Controlled Substances is a highly regulated niche market with entry controlled by the DEA. CBM is currently sampling two new opiate products and developing the third controlled substance for an ADHD product. The Company shipped samples of the ADHD product during the quarter and expects commercial volume to begin in 2018. By adding opiate products to its offerings, CBM is able to address more market opportunities. Controlled substances sales were $17 million, up 60% from to $11 million and management increased its guidance for this business to low double-digit sales growth this year versus earlier guidance of high single-digit growth.
Can they meet demand?
To meet growing demand, CBM is expanding capacity and capabilities at its various plants. The majority of capital expenditures are supporting a large-scale expansion of its Iowa facility, the second expansion of this facility in three years. The build-out remains on schedule and the additional capacity is scheduled to come on-line in the March quarter. Importantly, this expansion includes a large shell that provides enough space for a subsequent future build-out of equal size.
Do they have a moat?
It would be very hard for anyone to start a competing business in his or her garage. This isn’t a software business. However there are competing companies, and some are lots bigger. Their moat, as I see it, is their skilled set and their long-term contracts. By the way, they recently renewed a 5-year supply contract with Gilead.

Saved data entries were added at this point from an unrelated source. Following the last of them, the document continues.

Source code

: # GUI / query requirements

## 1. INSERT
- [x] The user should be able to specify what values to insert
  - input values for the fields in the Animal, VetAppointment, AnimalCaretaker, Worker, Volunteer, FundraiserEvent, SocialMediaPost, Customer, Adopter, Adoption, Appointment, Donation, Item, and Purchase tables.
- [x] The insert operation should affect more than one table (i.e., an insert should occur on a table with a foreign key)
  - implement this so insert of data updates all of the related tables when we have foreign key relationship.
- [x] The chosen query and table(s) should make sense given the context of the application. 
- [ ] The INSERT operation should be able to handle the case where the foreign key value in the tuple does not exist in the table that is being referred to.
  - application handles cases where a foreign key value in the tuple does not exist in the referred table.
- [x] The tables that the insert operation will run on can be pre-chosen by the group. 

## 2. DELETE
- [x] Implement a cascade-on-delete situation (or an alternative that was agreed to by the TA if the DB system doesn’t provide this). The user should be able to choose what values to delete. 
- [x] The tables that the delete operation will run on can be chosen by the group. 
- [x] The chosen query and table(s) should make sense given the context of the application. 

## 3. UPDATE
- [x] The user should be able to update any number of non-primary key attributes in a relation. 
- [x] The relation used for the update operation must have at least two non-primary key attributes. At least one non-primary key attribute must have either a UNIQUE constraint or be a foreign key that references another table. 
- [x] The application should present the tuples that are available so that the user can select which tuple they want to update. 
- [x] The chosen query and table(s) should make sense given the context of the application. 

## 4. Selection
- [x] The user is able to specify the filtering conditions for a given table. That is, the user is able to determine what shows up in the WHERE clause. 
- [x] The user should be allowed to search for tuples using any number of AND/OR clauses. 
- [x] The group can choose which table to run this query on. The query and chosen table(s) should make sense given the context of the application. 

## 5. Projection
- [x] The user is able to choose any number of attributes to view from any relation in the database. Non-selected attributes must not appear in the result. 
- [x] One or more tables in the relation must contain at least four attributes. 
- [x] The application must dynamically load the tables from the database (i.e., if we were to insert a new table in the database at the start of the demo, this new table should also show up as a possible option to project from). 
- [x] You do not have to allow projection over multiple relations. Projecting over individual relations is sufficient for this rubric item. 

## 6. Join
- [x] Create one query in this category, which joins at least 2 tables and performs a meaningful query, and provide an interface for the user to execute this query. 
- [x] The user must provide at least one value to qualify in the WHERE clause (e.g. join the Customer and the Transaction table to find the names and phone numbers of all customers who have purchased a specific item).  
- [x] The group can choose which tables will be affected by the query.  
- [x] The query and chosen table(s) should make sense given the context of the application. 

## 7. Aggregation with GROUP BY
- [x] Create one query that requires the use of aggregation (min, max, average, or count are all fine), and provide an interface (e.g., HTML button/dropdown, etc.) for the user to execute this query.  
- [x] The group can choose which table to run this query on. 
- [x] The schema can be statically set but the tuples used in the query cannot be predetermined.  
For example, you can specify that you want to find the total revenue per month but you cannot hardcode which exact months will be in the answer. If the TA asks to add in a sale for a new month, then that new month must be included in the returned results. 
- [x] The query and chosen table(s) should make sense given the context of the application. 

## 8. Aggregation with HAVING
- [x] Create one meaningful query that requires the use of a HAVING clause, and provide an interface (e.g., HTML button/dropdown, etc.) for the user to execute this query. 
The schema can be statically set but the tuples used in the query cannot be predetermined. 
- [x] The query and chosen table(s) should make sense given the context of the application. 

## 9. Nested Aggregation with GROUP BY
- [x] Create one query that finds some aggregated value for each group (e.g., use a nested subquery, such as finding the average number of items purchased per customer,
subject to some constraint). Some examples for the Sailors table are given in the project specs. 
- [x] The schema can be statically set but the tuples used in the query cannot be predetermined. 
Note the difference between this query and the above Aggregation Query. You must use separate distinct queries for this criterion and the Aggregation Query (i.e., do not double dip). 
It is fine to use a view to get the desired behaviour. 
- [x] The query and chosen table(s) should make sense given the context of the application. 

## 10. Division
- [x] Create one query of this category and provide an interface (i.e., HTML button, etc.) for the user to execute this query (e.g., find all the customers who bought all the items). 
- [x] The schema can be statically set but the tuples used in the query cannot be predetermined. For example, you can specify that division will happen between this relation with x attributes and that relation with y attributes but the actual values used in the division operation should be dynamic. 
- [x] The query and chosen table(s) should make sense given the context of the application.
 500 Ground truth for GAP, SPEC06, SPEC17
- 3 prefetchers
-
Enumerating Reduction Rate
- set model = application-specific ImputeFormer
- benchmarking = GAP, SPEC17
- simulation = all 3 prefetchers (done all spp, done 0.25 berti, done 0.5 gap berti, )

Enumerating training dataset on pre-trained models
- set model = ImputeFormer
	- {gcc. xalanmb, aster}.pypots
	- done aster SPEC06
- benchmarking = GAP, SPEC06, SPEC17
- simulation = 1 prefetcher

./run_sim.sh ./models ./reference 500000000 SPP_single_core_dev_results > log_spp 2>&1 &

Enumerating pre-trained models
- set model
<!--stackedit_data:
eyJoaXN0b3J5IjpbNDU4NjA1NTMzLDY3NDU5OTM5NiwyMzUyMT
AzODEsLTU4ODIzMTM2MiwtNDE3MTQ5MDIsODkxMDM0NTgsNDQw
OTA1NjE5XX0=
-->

Do they have recurring income?
In so far as they have long-term supply contracts they don’t have to go out and resell each day’s sales, but it’s not a real razor-razorblade model.
What is your overall impression?
It seems to be an interesting investing prospect. I like that it gets you into a biotech-type or pharma type investment but in a company that is already successful and making money regularly. I consider the current 90% growth in earnings to be a fluke, but I can imagine 25% to 35% regularly for a while, easily. It would provide a counterbalance to some of my riskier stocks.